Chapter Two: Barren Light
The noonday sun filtered in through narrow windows, casting slivers of gold on the terra cotta floor. The boy sat beneath the cruel sunbeam, the tiny room stifling from both the summer heat and its pressing walls. It was a brick oven. A coffin on fire.
He smothered his flush cheeks with his hand, wiping at the sweat itching his face. Then he picked up the pliant twig he'd found in the wood stack.

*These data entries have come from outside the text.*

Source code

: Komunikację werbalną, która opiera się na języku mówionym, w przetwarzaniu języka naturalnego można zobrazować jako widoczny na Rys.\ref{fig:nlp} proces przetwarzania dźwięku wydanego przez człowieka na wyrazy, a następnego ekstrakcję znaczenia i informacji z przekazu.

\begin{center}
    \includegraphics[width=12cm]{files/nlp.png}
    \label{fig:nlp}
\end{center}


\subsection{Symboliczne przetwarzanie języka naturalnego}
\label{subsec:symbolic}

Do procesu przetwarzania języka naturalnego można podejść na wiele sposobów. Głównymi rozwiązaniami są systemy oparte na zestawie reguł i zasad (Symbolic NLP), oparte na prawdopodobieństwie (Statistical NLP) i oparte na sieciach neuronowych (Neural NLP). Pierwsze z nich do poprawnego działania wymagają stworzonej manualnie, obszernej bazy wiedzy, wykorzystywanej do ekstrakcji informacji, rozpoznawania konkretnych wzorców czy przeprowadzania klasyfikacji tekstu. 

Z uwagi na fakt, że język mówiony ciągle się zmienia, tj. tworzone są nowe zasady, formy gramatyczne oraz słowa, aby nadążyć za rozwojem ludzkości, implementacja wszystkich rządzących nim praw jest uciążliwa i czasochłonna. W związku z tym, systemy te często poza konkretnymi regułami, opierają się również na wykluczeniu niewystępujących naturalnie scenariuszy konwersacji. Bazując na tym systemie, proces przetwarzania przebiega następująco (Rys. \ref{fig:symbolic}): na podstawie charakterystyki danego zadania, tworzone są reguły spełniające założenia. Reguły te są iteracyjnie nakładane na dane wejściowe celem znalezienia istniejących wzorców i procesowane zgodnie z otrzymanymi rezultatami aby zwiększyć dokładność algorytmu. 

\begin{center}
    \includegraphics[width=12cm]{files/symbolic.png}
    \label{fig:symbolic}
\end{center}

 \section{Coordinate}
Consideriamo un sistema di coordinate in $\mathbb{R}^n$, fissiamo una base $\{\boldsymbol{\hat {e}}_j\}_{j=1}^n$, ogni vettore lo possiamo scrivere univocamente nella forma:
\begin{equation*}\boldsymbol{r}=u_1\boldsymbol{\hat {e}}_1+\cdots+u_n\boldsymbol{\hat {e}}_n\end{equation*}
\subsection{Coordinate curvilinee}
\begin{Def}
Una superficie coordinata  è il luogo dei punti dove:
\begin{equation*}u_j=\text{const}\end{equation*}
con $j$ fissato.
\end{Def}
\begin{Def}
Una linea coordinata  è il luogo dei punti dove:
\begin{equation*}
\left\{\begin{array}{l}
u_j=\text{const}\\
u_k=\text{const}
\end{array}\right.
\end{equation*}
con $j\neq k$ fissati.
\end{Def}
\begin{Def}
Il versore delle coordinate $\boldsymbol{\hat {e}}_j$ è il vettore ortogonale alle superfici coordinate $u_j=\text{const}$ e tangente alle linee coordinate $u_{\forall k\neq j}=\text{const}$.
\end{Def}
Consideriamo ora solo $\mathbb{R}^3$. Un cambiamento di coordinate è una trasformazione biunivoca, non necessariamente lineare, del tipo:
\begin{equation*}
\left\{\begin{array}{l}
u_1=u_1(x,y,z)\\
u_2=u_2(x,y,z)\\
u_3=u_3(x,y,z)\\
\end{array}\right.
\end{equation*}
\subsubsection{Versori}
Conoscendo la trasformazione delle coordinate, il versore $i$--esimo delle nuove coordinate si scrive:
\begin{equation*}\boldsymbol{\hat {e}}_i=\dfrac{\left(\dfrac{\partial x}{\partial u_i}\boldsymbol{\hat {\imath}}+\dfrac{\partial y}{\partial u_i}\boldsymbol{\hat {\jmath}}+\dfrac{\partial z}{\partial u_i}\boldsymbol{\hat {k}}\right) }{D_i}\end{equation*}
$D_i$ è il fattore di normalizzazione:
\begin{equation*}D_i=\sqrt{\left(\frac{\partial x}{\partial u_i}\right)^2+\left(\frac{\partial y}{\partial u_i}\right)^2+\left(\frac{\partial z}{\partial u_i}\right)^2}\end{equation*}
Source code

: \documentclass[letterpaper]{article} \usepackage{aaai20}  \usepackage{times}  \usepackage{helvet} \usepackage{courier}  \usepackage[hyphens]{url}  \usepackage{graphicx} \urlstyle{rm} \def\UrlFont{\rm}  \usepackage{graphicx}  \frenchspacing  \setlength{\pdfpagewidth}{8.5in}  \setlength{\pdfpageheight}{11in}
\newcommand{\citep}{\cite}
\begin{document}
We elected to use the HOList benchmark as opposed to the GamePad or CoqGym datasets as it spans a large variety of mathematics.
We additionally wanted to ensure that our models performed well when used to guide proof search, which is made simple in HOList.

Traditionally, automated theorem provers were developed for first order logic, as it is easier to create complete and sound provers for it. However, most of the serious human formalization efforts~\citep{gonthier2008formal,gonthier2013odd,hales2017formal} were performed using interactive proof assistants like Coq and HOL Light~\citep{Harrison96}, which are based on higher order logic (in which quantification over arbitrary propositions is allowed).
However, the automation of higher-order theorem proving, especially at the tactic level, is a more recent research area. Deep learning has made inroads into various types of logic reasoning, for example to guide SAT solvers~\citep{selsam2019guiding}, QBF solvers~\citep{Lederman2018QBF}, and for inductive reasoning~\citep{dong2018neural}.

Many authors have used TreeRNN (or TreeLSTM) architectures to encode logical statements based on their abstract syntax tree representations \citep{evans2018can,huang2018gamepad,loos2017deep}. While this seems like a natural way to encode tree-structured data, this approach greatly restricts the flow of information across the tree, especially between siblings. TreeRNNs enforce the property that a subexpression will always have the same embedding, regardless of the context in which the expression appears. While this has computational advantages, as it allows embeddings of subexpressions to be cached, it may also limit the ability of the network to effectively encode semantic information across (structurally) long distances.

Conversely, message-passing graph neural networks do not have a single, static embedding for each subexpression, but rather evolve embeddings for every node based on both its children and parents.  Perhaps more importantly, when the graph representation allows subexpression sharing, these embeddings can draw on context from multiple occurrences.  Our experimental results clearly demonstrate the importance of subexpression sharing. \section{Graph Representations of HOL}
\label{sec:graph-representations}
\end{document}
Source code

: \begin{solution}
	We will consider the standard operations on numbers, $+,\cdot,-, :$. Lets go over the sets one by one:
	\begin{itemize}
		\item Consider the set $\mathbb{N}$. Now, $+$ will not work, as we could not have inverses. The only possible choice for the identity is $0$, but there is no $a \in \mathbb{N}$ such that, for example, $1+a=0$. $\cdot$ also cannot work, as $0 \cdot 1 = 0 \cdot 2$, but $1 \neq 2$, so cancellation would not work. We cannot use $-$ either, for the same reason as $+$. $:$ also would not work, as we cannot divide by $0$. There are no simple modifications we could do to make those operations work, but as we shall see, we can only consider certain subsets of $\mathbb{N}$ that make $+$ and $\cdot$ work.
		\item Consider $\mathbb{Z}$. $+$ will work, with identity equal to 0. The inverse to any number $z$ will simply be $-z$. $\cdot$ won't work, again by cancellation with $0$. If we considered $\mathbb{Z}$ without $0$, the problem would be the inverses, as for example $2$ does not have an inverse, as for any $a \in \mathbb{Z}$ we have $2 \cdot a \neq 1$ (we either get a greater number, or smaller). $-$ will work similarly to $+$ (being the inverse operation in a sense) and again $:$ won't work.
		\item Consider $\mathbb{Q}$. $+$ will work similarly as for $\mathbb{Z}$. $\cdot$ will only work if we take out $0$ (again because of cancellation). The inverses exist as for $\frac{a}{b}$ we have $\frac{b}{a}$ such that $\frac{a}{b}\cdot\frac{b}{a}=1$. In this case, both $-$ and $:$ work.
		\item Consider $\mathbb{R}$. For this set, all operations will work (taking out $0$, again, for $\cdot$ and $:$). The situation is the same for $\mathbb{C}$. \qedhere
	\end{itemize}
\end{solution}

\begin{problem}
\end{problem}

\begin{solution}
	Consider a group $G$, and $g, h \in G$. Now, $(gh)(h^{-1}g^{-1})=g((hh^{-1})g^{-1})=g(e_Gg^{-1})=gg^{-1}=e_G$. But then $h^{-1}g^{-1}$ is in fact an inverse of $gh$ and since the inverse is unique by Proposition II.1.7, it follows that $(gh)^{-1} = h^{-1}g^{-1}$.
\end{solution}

Carefully, he tied a piece of thread to its ends, bending it into a crescent.
His mother hummed under her breath, an old song with secret lyrics. She sat in a chair under one of the windows, a glimpse of the pale sky outside more comforting than any shade. She balanced a sateen gown on her lap, its richness contrasting with her simple dress made from undyed linen.
In her hand, she held a tiny blade, a seam ripper, and with effortless precision, she began to pluck at the gown's embroidery. Her cuts were light and quick, snapping tightly sewn threads without scoring the silky fabric underneath. The beautiful garland of flowers and vines that decorated the gown along its hem began to disappear. By her hand, it was as though it were growing in reverse, turning back to buds and then seedlings. Until finally, they were nothing at all.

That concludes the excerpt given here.